Photophysics of 9,10-Anthracenediol and a Bifunctional Sacrificial Template in Solution and Xerogels
Abstract:Site selectively templated and tagged xerogels (SSTTX) represent a new sensing platform. Although this platform has several attractive features, the template formation process is not fully understood. To address this issue we have explored the photophysics of two model compounds (9,10-anthracenediol and a bifunctional sacrificial template (BST)) when dissolved in solution and when sequestered within a xerogel.
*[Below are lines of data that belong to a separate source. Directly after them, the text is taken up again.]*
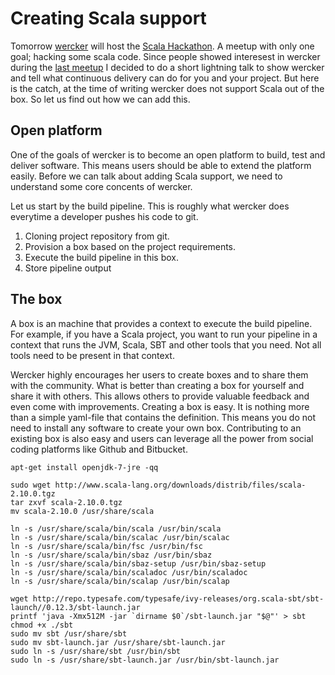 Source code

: # Creating Scala support

Tomorrow [wercker](http://wercker.com) will host the [Scala Hackathon](http://www.meetup.com/amsterdam-scala/events/116311362/). A meetup with only one goal; hacking some scala code. Since people showed interesest in wercker during the [last meetup](http://www.meetup.com/amsterdam-scala/events/116300402/) I decided to do a short lightning talk to show wercker and tell what continuous delivery can do for you and your project. But here is the catch, at the time of writing wercker does not support Scala out of the box. So let us find out how we can add this.

## Open platform

One of the goals of wercker is to become an open platform to build, test and deliver software. This means users should be able to extend the platform easily. Before we can talk about adding Scala support, we need to understand some core concents of wercker.

Let us start by the build pipeline. This is roughly what wercker does everytime a developer pushes his code to git.

1. Cloning project repository from git.
2. Provision a box based on the project requirements.
3. Execute the build pipeline in this box.
4. Store pipeline output

## The box

A box is an machine that provides a context to execute the build pipeline. For example, if you have a Scala project, you want to run your pipeline in a context that runs the JVM, Scala, SBT and other tools that you need. Not all tools need to be present in that context.

Wercker highly encourages her users to create boxes and to share them with the community. What is better than creating a box for yourself and share it with others. This allows others to provide valuable feedback and even come with improvements. Creating a box is easy. It is nothing more than a simple yaml-file that contains the definition. This means you do not need to install any software to create your own box. Contributing to an existing box is also easy and users can leverage all the power from social coding platforms like Github and Bitbucket.

	apt-get install openjdk-7-jre -qq
	
	sudo wget http://www.scala-lang.org/downloads/distrib/files/scala-2.10.0.tgz
	tar zxvf scala-2.10.0.tgz
	mv scala-2.10.0 /usr/share/scala
	
	ln -s /usr/share/scala/bin/scala /usr/bin/scala
	ln -s /usr/share/scala/bin/scalac /usr/bin/scalac
	ln -s /usr/share/scala/bin/fsc /usr/bin/fsc
	ln -s /usr/share/scala/bin/sbaz /usr/bin/sbaz
	ln -s /usr/share/scala/bin/sbaz-setup /usr/bin/sbaz-setup
	ln -s /usr/share/scala/bin/scaladoc /usr/bin/scaladoc
	ln -s /usr/share/scala/bin/scalap /usr/bin/scalap

	wget http://repo.typesafe.com/typesafe/ivy-releases/org.scala-sbt/sbt-launch//0.12.3/sbt-launch.jar
	printf 'java -Xmx512M -jar `dirname $0`/sbt-launch.jar "$@"' > sbt
	chmod +x ./sbt
	sudo mv sbt /usr/share/sbt
	sudo mv sbt-launch.jar /usr/share/sbt-launch.jar
	sudo ln -s /usr/share/sbt /usr/bin/sbt
	sudo ln -s /usr/share/sbt-launch.jar /usr/bin/sbt-launch.jar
The solution experiments show that the carbamate tethers on the BST (which are eventually cleaved to form the analyte responsive sites that make up the SSTTX) do not alter the anthracene residue's intrinsic photophysics. In contrast, 9,10-anthracenediol and BST molecules sequestered within a xerogel sense and report from a distribution of microenvironments. The distribution mean values are very similar, but the variance is statistically greater for the BST-doped xerogel in comparison to the 9,10-anthracenediol-doped xerogel. The most likely causes of this behavior are heterogeneity and electron and energy transfer processes that are controlled by differences in the position/orientation of the anthracene moiety at the pore surface in the Class I (9,10-anthracenediol) and Class II (BST) xerogels. These results also suggest that the initial template sites produced during the SSTTX formation process are not discrete; they are intrinsically more diverse (maybe 30%) in comparison to the types of template sites created by traditional molecular imprinting strategies. However, our previously reported SSTTX binding studies do not reveal any evidence for a distribution of analyte-to-SSTTX binding. This apparently anomalous behavior may result because the relative standard deviation of the binding process is intrinsically small and/or one or more of the steps that follow template site formation attenuate the final template site distribution within the SSTTX.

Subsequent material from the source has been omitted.